Il piano di posa del masso sul carro è basso. Per la razionalizzazione del carro e per abbassare il piano di carico, sempre alto, si dedicò con una bellissima trattazione, di stampo illuministico, il matematico padovano (di Castelfranco) Rizzetti, nel ‘700. Eppure, basta guardare qualsiasi capitolo di storia della tecnologia per capire che i massi sono trasportabili solo con la slitta, anche dove la ruota fosse conosciuta. Sullo sfondo di questo modo fantasioso di trasporto c’è un’impalcatura lignea. Ammesso che questo accessorio fosse possibile, cosa serve l’impalcatura? L’immagine mi ricorda il cantiere medioevale, sul quale è stata operata una sorta di antichizzazione. Stessa operazione astorica di Lilliu, che immaginò l’organizzazione nuragica come quella feudale.


L’altro particolare dello stesso cantiere fa vedere la divisione di una grande pietra con cunei di legno. È una tecnica possibile, descritta già nell’antico Egitto, che sfrutta la dilatazione del legno quando bagnato.
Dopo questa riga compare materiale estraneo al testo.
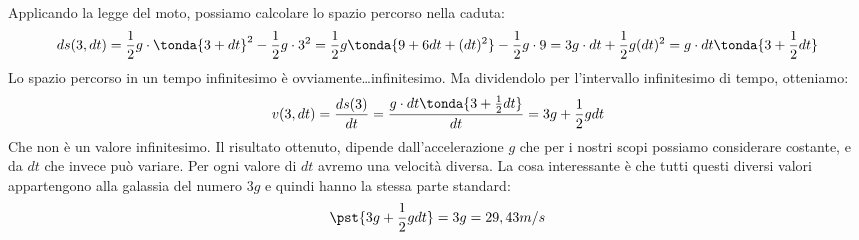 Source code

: Applicando la legge del moto, possiamo calcolare lo spazio percorso nella 
caduta: 
\[ds(3, dt)=\frac{1}{2}g \cdot \tonda{3+dt}^2-\frac{1}{2}g \cdot 3^2= 
\frac{1}{2}g\tonda{9+6 dt+(dt)^2}-\frac{1}{2}g \cdot 9 = 
3 g\cdot dt+\frac{1}{2} g (dt)^2 =
g \cdot dt \tonda{3+ \frac{1}{2} dt}\] 
Lo spazio percorso in un tempo infinitesimo è ovviamente\dots infinitesimo.
Ma dividendolo per l'intervallo infinitesimo di tempo, otteniamo:
\[v(3, dt)=\frac{ds(3)}{dt}=
  \frac{g \cdot dt \tonda{3+ \frac{1}{2} dt}}{dt}=
  3g+\frac{1}{2}g dt\] 
Che non è un valore infinitesimo. 
Il risultato ottenuto, dipende dall'accelerazione \(g\) che per i nostri 
scopi possiamo considerare costante, e da \(dt\) che invece può variare. Per 
ogni valore di \(dt\) avremo una velocità diversa.
La cosa interessante è che tutti questi diversi valori appartengono alla 
galassia del numero \(3g\) e quindi hanno la stessa parte standard:
\[\pst{3g+\frac{1}{2}g dt} = 3g = 29,43m/s\]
Ma la discrasia risiede nel fatto che la sbozzatura dei conci avviene sempre in cava e non a piè d’opera, per evitare il trasporto di elementi troppo pesanti. Altrimenti dovremmo assegnare al nuragico la mentalità da cretinetti. Che un fumettista trasporti categorie moderne al passato -v. Hanna & Barbera – è divertente e simpatico, ma che lo faccia un archeologo è disdicevole.



Illustrazione della Bibbia per ragazzi. Il caricamento delle copie di animali sull’arca è immaginato come oggi si carica un Ferry Boat. Simpatica idea. Divertente. Ma l’archeologia può essere ludica? Sembra di sì.
Potrei continuare, ma sarei noioso e incomprensibile. Ad esempio, si parla di malta di fango. La malta è tale quando ci sia un legante (pozzolana, calce, cemento, ecc) nell’impasto. La muratura nuragica è a secco. Magari ci fosse stata la malta. I problemi sarebbero stati molto, molto più semplici e forse si sarebbero potuti realizzare anche gli ipotetici mensoloni di coronamento dei nuraghi.

Esilarante il disegno che mostra l’insegnamento del tiro con l’arco: il bersaglio è la pelle di bue come l’oxhide di rame, sotto lo sguardo attento dei giganti di Monte Prama, ovviamente con lo scudo in testa…

Suvvia, incommensurabile Pittau, riposa in pace!

Ps

Si narra che Gesù, nella sua predicazione per la Galilea, compiva miracoli. Uno storpio, alzati e cammina! Un cieco? Vedi! Un sordo, senti! Fece uscire dalla grotta anche Lazzaro, morto da giorni.

Lo immagino, tutto incazzato e imprecante, che si toglie le bende, mentre esce dalla tomba.

Sul ciglio della strada, seduto e con la testa fra le mani, giaceva uno sconsolato.

Gesù chiese agli apostoli chi fosse costui. Informatisi, si appurò che fosse un archeologo.

Allora Gesù si chinò e pianse con lui.